Lines to return, exactly: from the line with "ನಾನೆಂಬು-ದ-ರಿಂದ" to the line with "ನಾಮ-ರೂಪ-ಗಳನ್ನು" in the entries below, both included.

> _Records from a dataset_:
■ ■ ■

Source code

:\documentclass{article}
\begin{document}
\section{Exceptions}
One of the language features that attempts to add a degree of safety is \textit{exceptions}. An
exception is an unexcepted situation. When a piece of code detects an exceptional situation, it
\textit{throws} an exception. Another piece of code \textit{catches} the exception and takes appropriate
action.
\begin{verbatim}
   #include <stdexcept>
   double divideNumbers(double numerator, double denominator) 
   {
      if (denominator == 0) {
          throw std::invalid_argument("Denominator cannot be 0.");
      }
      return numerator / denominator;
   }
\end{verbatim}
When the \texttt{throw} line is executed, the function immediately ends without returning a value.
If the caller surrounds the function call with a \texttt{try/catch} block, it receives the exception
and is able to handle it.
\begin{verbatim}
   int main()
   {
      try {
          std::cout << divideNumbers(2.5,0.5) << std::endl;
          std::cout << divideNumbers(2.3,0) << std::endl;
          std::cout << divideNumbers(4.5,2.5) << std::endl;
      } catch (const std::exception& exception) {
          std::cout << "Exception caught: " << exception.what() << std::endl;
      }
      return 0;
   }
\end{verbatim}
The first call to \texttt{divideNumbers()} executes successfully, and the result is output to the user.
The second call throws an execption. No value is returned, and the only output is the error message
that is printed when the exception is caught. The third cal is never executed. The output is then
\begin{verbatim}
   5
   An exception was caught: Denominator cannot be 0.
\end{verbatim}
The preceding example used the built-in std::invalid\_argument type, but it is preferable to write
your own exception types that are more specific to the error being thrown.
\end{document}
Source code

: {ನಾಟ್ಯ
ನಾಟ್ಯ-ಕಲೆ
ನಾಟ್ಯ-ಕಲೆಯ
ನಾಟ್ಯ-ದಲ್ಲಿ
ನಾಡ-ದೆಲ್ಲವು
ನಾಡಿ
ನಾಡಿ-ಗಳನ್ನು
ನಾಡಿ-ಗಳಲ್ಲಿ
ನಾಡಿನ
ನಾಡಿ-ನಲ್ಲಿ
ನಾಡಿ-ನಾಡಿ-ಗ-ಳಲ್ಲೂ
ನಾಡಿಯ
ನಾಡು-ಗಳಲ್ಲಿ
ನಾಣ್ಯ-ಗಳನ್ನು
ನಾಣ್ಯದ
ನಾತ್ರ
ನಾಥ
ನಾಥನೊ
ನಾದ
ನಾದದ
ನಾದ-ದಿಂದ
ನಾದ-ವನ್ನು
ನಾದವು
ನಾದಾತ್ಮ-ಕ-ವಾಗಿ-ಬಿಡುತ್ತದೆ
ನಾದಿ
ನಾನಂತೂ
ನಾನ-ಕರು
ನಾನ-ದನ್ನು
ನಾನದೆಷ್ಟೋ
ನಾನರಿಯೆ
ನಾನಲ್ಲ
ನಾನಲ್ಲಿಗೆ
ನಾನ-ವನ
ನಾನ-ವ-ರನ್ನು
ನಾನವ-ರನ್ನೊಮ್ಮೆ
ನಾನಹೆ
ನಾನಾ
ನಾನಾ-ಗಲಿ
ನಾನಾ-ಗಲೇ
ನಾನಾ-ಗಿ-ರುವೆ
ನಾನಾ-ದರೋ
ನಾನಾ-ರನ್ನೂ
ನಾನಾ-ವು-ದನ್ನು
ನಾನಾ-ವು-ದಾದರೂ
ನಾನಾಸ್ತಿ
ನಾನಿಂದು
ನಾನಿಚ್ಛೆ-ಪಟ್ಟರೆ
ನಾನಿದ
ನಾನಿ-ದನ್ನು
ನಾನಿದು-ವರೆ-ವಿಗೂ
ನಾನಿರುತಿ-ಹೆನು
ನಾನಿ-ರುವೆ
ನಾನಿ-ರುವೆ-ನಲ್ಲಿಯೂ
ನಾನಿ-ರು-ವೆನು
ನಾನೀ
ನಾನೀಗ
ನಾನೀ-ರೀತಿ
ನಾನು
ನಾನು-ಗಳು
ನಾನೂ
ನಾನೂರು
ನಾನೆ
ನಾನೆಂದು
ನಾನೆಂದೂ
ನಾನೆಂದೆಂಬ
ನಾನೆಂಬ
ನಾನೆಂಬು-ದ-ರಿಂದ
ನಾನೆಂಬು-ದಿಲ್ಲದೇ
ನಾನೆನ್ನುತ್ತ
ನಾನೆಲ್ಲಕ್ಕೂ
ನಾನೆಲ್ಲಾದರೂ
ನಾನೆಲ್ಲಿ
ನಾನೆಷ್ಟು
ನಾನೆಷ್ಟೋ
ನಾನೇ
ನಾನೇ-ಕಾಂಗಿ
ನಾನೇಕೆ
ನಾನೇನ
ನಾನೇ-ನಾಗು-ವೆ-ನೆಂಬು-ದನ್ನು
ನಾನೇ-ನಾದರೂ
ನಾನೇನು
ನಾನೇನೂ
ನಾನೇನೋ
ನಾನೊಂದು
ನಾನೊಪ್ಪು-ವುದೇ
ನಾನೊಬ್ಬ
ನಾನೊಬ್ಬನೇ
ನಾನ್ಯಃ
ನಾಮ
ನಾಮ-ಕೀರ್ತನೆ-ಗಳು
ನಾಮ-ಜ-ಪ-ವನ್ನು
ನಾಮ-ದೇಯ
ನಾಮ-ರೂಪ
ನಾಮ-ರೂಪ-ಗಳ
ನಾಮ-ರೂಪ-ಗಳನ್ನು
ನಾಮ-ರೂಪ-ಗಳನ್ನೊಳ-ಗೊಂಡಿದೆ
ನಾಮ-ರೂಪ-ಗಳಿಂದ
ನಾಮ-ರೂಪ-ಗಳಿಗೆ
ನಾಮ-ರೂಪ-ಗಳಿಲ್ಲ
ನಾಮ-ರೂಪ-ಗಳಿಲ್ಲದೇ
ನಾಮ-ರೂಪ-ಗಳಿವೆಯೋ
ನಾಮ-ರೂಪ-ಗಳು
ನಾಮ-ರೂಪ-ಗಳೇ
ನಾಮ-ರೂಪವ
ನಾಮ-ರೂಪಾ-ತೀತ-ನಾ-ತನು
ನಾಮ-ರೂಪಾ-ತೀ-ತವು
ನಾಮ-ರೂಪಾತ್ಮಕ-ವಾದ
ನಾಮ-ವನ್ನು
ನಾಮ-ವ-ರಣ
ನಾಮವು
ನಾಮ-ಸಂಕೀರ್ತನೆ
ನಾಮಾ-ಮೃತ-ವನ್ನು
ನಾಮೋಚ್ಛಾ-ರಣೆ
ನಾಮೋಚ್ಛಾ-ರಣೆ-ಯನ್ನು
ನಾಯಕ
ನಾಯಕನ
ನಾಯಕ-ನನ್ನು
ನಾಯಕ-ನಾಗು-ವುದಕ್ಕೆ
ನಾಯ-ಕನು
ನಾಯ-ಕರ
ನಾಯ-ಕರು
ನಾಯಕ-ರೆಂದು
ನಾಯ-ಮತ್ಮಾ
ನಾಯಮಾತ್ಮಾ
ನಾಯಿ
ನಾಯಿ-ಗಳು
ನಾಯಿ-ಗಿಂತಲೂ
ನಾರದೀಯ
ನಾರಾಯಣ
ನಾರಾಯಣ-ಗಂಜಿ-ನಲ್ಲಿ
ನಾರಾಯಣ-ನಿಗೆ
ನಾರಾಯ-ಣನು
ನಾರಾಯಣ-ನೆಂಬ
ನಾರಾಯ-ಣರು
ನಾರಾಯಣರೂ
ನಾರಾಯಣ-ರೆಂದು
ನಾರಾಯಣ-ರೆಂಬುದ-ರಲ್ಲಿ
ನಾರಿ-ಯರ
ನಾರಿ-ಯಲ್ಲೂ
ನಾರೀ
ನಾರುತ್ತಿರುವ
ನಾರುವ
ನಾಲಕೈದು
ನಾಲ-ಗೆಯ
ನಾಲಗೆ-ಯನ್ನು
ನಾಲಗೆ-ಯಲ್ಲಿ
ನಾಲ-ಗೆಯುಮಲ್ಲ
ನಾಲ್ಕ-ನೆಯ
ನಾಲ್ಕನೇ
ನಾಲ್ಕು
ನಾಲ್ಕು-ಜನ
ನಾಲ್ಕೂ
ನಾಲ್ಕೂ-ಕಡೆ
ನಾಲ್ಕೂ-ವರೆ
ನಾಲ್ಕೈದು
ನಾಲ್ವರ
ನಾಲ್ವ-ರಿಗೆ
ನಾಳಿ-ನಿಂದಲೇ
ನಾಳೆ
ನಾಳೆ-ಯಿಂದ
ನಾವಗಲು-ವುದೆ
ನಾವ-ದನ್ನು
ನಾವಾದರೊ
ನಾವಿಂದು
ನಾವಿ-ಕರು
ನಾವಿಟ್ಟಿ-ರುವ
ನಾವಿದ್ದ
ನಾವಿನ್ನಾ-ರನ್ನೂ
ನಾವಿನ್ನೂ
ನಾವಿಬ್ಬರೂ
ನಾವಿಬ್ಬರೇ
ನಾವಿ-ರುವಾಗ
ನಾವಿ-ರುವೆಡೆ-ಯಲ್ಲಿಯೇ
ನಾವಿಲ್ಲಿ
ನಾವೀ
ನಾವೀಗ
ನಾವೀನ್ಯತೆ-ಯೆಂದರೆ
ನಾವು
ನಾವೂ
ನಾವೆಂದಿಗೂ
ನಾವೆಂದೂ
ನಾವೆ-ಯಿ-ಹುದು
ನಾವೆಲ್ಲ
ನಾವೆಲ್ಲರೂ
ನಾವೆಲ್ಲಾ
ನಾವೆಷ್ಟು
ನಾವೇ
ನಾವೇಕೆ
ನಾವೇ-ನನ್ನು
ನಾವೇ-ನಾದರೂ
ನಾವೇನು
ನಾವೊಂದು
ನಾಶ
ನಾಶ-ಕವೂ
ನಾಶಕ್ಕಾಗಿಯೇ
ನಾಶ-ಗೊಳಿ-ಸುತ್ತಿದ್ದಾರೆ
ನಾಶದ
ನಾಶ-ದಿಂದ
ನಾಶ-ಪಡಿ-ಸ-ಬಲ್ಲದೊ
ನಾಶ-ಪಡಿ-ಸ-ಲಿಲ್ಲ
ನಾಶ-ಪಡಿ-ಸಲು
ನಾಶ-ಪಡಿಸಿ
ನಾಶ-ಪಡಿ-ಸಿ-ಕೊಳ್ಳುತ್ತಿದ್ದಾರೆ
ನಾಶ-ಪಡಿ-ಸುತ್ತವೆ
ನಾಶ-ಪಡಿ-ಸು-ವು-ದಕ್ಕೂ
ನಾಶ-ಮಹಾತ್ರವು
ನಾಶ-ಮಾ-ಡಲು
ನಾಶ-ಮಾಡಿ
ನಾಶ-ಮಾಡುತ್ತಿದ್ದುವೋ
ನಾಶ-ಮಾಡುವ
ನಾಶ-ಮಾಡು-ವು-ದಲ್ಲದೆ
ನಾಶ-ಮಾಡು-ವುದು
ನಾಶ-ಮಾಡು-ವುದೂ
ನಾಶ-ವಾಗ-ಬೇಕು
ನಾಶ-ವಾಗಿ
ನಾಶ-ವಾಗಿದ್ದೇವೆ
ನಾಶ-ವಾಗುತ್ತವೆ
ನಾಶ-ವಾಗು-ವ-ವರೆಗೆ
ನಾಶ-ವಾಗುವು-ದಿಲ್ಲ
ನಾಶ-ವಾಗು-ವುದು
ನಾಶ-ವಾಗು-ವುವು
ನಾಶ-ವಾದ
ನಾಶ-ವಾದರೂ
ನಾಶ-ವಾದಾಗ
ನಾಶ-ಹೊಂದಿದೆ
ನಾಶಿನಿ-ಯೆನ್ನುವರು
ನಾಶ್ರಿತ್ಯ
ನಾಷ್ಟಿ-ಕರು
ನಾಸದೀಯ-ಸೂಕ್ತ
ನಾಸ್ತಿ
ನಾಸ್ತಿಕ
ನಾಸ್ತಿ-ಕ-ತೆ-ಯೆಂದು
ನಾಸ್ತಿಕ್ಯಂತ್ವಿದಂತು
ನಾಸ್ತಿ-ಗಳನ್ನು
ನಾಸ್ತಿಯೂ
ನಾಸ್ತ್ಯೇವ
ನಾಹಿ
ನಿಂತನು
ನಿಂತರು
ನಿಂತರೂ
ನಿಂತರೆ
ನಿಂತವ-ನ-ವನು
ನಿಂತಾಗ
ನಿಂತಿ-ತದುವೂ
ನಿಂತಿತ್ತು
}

■ ■ ■

> _OUTPUT FOR THIS TASK_:
ನಾನೆಂಬು-ದ-ರಿಂದ
ನಾನೆಂಬು-ದಿಲ್ಲದೇ
ನಾನೆನ್ನುತ್ತ
ನಾನೆಲ್ಲಕ್ಕೂ
ನಾನೆಲ್ಲಾದರೂ
ನಾನೆಲ್ಲಿ
ನಾನೆಷ್ಟು
ನಾನೆಷ್ಟೋ
ನಾನೇ
ನಾನೇ-ಕಾಂಗಿ
ನಾನೇಕೆ
ನಾನೇನ
ನಾನೇ-ನಾಗು-ವೆ-ನೆಂಬು-ದನ್ನು
ನಾನೇ-ನಾದರೂ
ನಾನೇನು
ನಾನೇನೂ
ನಾನೇನೋ
ನಾನೊಂದು
ನಾನೊಪ್ಪು-ವುದೇ
ನಾನೊಬ್ಬ
ನಾನೊಬ್ಬನೇ
ನಾನ್ಯಃ
ನಾಮ
ನಾಮ-ಕೀರ್ತನೆ-ಗಳು
ನಾಮ-ಜ-ಪ-ವನ್ನು
ನಾಮ-ದೇಯ
ನಾಮ-ರೂಪ
ನಾಮ-ರೂಪ-ಗಳ
ನಾಮ-ರೂಪ-ಗಳನ್ನು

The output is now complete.